**Exercise aim**
Exactly the lines from the beginning of the records below through the line with "Describes the methods" must be given again, without pictures.

**Records for this task**
◆ ◆ ◆ ◆ ◆

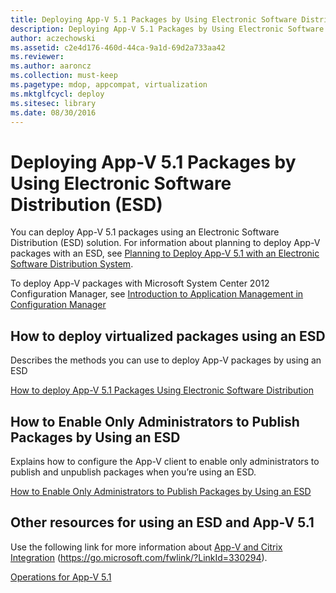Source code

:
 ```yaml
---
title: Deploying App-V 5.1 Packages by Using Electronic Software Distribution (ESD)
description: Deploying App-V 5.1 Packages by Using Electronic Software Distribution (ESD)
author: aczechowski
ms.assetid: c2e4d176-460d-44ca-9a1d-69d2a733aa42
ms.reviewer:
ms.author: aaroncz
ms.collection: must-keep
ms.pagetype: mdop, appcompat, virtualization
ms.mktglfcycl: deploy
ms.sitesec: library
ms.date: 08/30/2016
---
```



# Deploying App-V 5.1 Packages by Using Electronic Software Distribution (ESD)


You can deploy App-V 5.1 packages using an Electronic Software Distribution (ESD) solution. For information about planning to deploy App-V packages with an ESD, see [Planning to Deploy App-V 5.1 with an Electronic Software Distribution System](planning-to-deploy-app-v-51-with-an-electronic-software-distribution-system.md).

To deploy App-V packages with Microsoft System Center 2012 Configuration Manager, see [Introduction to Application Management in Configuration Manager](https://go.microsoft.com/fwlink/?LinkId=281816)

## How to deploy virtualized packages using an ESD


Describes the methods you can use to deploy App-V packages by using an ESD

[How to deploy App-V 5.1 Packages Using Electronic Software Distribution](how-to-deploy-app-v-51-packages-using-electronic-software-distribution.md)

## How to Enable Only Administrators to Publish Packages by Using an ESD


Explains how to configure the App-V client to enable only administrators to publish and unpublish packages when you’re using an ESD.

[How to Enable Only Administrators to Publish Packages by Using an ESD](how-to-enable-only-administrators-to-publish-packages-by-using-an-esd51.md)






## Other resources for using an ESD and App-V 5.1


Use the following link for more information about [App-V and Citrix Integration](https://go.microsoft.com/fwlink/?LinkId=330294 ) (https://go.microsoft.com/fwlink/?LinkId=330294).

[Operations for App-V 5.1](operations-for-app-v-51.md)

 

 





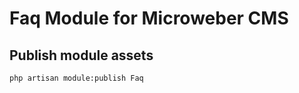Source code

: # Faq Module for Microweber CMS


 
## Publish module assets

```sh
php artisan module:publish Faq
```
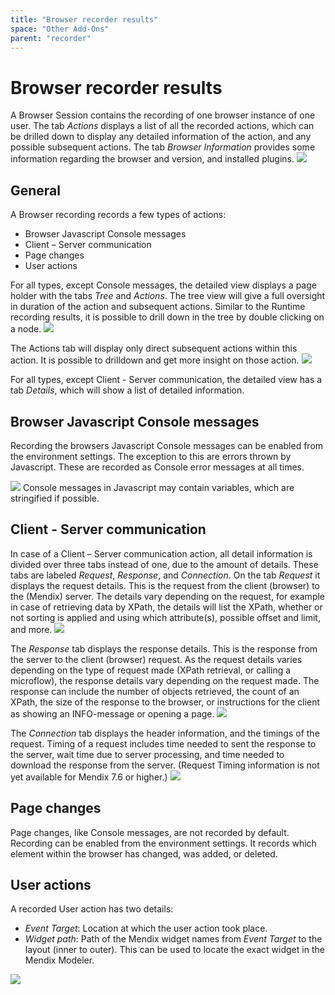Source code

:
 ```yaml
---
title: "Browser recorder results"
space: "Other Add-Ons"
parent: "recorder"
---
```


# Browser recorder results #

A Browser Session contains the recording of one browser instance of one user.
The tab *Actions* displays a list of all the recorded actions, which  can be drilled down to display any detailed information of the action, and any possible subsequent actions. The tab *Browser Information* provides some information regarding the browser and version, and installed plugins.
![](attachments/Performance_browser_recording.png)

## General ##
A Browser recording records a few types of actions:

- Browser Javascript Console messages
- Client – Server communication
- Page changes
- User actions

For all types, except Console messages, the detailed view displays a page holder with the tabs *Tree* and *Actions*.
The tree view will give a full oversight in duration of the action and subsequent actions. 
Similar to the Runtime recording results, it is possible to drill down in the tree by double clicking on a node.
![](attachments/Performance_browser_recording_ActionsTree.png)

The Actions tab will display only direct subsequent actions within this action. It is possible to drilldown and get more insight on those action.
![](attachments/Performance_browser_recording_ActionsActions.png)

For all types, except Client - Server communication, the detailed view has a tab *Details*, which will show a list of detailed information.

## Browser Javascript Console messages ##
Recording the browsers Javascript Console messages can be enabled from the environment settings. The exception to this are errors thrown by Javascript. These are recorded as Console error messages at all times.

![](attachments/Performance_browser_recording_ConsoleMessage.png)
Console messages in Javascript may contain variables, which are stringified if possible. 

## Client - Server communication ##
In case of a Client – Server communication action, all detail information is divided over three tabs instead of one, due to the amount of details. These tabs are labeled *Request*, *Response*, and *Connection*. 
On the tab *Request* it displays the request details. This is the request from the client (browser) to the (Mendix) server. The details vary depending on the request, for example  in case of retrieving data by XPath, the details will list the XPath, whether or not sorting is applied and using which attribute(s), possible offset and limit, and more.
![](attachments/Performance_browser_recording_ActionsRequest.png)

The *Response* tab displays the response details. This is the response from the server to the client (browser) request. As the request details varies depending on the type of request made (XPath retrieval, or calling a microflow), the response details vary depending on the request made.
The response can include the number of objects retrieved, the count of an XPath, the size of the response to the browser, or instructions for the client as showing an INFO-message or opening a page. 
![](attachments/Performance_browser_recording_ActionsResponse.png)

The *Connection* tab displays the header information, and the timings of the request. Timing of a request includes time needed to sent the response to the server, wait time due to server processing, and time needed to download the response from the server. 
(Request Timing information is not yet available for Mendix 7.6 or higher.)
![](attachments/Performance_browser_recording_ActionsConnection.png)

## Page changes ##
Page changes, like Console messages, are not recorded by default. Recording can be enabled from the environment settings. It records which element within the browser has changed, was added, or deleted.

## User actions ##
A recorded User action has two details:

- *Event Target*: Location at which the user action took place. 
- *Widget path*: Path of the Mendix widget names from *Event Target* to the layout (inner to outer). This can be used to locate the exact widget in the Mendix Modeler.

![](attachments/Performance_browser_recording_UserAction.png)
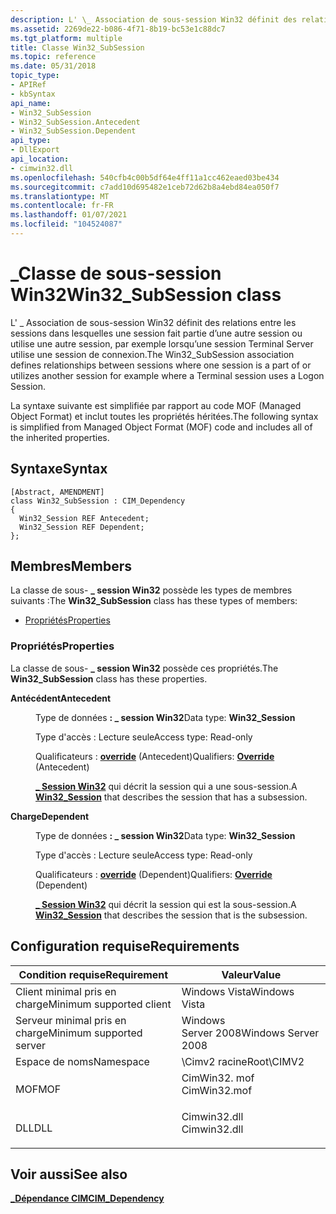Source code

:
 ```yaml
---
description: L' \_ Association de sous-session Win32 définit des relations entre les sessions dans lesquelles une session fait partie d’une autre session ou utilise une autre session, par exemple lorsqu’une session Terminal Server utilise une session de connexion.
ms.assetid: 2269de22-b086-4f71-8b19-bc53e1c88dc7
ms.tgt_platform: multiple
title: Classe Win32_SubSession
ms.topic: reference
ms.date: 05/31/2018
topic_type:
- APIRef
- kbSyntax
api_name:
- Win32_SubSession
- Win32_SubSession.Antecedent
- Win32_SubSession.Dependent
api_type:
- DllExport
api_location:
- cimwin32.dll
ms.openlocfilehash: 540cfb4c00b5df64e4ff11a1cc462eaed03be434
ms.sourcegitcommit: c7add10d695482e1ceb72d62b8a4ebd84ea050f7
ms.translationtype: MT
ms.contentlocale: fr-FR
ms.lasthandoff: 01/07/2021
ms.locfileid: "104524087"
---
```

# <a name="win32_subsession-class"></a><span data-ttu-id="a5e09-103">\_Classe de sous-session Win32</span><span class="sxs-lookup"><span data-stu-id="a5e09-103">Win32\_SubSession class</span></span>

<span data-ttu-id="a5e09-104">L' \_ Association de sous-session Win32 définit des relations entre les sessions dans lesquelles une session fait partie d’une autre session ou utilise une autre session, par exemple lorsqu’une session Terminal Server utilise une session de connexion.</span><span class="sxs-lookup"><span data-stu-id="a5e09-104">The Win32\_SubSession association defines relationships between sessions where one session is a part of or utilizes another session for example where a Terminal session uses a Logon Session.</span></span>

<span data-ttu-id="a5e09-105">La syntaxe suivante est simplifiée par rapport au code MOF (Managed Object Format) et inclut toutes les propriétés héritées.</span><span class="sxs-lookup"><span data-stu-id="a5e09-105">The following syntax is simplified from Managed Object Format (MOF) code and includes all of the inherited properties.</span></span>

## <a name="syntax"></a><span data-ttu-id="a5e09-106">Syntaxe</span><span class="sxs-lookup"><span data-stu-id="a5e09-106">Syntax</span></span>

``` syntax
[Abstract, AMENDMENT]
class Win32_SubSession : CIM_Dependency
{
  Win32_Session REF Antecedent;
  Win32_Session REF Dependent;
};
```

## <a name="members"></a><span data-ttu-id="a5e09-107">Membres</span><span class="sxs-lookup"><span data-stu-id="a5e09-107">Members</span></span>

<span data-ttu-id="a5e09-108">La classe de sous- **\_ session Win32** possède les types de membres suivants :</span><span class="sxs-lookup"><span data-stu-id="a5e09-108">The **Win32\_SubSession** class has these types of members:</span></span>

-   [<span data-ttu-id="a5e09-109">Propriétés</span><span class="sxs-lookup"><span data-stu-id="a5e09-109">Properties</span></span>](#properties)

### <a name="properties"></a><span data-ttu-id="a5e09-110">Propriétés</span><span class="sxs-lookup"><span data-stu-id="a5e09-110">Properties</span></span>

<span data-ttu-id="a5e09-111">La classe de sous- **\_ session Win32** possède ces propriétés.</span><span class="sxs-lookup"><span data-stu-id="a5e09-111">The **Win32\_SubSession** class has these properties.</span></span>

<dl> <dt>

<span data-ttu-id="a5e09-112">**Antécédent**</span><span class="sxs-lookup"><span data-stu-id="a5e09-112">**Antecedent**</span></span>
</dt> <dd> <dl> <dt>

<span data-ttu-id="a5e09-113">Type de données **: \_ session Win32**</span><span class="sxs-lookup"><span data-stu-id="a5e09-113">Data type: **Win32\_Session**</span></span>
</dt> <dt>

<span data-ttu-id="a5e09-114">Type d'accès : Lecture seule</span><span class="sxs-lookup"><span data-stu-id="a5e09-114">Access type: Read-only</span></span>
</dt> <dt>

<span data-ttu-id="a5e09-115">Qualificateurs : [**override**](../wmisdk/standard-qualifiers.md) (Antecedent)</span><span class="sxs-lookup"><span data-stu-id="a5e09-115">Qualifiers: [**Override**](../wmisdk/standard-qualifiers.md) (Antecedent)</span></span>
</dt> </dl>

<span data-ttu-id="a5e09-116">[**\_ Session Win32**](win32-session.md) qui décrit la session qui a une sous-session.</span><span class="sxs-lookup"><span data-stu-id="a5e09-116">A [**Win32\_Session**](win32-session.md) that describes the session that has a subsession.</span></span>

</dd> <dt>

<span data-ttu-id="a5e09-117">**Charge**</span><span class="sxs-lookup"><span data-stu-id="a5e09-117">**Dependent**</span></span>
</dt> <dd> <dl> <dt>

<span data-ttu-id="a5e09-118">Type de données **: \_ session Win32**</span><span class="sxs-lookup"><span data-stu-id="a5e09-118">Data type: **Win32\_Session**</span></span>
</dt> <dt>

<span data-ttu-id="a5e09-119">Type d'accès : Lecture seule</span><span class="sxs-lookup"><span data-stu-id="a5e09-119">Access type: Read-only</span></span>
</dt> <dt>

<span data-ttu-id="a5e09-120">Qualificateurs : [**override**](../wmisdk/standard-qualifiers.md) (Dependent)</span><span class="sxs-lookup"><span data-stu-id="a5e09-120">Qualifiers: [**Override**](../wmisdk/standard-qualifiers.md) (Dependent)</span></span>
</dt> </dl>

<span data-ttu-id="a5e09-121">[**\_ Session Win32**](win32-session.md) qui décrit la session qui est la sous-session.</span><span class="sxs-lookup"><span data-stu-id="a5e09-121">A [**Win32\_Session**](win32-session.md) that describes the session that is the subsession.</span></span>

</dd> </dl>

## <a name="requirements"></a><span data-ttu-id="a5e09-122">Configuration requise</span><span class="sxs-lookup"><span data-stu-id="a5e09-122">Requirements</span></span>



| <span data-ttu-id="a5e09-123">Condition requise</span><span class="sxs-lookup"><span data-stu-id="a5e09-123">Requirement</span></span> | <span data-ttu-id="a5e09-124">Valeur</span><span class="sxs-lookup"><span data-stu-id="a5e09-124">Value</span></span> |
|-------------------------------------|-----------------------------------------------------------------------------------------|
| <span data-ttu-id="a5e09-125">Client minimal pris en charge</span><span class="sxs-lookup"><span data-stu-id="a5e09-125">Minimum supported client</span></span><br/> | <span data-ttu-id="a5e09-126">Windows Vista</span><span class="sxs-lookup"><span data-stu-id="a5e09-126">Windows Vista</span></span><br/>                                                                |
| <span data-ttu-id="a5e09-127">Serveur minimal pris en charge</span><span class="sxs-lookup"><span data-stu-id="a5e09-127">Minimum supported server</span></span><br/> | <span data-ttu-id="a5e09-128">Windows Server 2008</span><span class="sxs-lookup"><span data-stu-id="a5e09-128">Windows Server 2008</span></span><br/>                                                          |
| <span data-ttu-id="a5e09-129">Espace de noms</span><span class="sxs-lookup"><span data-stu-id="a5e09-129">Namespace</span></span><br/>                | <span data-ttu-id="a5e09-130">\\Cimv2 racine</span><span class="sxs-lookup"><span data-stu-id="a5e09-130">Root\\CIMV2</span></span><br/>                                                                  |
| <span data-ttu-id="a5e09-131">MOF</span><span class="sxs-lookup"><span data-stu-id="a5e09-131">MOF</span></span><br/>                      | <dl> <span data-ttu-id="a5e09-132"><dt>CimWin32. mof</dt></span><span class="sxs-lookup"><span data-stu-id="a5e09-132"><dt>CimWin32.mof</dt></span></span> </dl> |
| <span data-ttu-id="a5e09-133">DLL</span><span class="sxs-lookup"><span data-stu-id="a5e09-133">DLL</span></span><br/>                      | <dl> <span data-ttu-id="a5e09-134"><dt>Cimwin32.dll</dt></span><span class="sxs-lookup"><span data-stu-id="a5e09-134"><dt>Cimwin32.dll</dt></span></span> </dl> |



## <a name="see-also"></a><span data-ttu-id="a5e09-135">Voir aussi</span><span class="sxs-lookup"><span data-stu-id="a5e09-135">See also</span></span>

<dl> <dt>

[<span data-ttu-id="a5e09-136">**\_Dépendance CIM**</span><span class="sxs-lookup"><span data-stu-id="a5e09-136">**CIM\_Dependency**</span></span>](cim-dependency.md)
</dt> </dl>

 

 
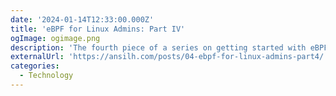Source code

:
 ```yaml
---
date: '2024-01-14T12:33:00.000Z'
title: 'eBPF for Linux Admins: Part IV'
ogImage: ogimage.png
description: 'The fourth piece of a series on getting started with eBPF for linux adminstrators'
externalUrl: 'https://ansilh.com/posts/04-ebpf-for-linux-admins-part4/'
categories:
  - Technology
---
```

◆ ◆ ◆ ◆ ◆

**Result for this exercise**
Source code

:
 ```yaml
---
title: Deploying App-V 5.1 Packages by Using Electronic Software Distribution (ESD)
description: Deploying App-V 5.1 Packages by Using Electronic Software Distribution (ESD)
author: aczechowski
ms.assetid: c2e4d176-460d-44ca-9a1d-69d2a733aa42
ms.reviewer:
ms.author: aaroncz
ms.collection: must-keep
ms.pagetype: mdop, appcompat, virtualization
ms.mktglfcycl: deploy
ms.sitesec: library
ms.date: 08/30/2016
---
```



# Deploying App-V 5.1 Packages by Using Electronic Software Distribution (ESD)


You can deploy App-V 5.1 packages using an Electronic Software Distribution (ESD) solution. For information about planning to deploy App-V packages with an ESD, see [Planning to Deploy App-V 5.1 with an Electronic Software Distribution System](planning-to-deploy-app-v-51-with-an-electronic-software-distribution-system.md).

To deploy App-V packages with Microsoft System Center 2012 Configuration Manager, see [Introduction to Application Management in Configuration Manager](https://go.microsoft.com/fwlink/?LinkId=281816)

## How to deploy virtualized packages using an ESD


Describes the methods you can use to deploy App-V packages by using an ESD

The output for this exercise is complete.